Validation Requirements
The basic ask is to write out errors and warnings in two extra fields in your dataframe. One field for warning and other for capturing error. Each different error/warning should be given a reference code i.e check_not_null or some tag number. The log should include a count of how many of each error/warning code raised.
Use case
I will use companies house data to show how to validate streaming data.
Steps
- ingest data from kafka into micro batches – (bounded)
address = (spark
.readStream
.format("kafka")
.option("kafka.request.timeout.ms",120000)
.option("kafka.bootstrap.servers", hosts)

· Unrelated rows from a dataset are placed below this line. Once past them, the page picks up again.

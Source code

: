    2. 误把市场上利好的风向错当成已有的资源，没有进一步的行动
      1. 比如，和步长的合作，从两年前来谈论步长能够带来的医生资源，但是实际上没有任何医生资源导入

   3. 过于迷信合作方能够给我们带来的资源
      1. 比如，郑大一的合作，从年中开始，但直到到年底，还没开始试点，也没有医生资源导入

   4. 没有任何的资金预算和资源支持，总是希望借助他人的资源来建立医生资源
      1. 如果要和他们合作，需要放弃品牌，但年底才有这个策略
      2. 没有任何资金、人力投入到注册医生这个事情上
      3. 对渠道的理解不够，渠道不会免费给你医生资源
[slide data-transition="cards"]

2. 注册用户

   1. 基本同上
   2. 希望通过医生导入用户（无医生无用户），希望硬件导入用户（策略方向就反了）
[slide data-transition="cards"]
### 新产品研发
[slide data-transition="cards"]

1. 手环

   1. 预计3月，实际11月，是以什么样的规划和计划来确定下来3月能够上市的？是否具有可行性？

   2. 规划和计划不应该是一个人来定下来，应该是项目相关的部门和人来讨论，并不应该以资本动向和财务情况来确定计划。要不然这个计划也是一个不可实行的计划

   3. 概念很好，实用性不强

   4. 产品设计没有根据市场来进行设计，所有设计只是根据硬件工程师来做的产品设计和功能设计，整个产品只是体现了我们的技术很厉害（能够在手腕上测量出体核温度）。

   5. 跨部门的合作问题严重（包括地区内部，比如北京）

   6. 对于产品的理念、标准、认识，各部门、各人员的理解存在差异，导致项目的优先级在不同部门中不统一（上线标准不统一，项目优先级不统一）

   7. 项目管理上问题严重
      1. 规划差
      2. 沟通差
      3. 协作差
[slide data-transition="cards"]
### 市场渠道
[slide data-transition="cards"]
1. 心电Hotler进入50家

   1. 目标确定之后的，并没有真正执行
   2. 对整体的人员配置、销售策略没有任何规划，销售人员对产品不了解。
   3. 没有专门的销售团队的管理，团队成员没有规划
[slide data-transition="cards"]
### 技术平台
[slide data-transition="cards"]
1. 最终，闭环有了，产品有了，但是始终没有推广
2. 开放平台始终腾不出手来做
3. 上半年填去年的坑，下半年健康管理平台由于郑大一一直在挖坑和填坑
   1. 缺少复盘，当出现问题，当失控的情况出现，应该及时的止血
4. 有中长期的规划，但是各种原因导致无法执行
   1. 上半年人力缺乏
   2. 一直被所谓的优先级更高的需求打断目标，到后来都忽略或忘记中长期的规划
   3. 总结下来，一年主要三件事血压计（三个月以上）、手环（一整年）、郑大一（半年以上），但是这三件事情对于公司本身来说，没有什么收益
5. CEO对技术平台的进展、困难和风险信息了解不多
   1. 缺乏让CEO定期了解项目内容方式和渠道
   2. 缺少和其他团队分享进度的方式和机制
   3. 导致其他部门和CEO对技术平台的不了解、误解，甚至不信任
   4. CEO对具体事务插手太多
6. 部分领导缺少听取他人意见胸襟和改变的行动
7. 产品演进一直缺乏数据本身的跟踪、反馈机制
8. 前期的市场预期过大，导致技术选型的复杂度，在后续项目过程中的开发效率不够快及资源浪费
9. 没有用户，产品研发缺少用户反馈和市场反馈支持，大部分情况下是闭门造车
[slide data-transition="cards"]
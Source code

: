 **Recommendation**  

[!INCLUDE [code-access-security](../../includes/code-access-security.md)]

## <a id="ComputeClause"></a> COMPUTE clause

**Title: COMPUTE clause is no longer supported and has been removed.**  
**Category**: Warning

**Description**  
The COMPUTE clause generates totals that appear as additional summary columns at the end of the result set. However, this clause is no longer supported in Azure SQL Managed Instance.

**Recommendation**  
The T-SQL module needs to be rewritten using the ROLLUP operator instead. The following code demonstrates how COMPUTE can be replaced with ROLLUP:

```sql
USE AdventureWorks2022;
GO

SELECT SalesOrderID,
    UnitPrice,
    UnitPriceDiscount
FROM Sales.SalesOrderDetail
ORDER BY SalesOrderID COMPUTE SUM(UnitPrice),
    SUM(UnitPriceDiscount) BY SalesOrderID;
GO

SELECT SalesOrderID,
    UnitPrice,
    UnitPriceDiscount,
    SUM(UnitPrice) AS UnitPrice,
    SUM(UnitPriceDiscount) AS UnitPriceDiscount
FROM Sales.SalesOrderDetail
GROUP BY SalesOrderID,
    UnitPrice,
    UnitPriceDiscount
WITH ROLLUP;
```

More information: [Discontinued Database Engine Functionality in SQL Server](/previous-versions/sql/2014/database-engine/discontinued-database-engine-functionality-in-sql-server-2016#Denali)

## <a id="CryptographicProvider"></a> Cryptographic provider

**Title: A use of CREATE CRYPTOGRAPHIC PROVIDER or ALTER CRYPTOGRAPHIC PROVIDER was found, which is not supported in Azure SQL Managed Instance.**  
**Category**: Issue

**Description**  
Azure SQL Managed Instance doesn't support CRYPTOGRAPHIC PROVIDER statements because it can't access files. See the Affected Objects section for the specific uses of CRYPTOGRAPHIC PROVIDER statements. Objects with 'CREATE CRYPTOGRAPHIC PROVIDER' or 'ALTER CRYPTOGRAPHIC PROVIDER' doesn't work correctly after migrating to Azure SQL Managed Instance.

.option("subscribe", topic)
.option("startingOffsets", "latest")
.load()
)
- transform dataframe – deserialise kafka payload and apply validation check
# validation check
def data_validation_check(df):
# check for valid UK postcode
postcode_regex = "^([Gg][Ii][Rr] 0[Aa]{2})|((([A-Za-z][0-9]{1,2})|(([A-Za-z][A-Ha-hJ-Yj-y][0-9]{1,2})|"\
"(([A-Za-z][0-9][A-Za-z])|([A-Za-z][A-Ha-hJ-Yj-y][0-9][A-Za-z]?))))\\s?[0-9][A-Za-z]{2})$"
issue_col = "qa_issues"
df1 = df.withColumn(issue_col,F.lit(""))
# postcode
postcode_cols = [
"postal_code",
]
check_columns = dc.column_iterator(postcode_cols, df1, issue_col)
df1 = check_columns(dc.check_postcode)(output_string="check_postcode")
# warn if col is null
not_null_cols = [
"address_line_1",
"postal_code",
]
check_columns = dc.column_iterator(not_null_cols, df1, issue_col)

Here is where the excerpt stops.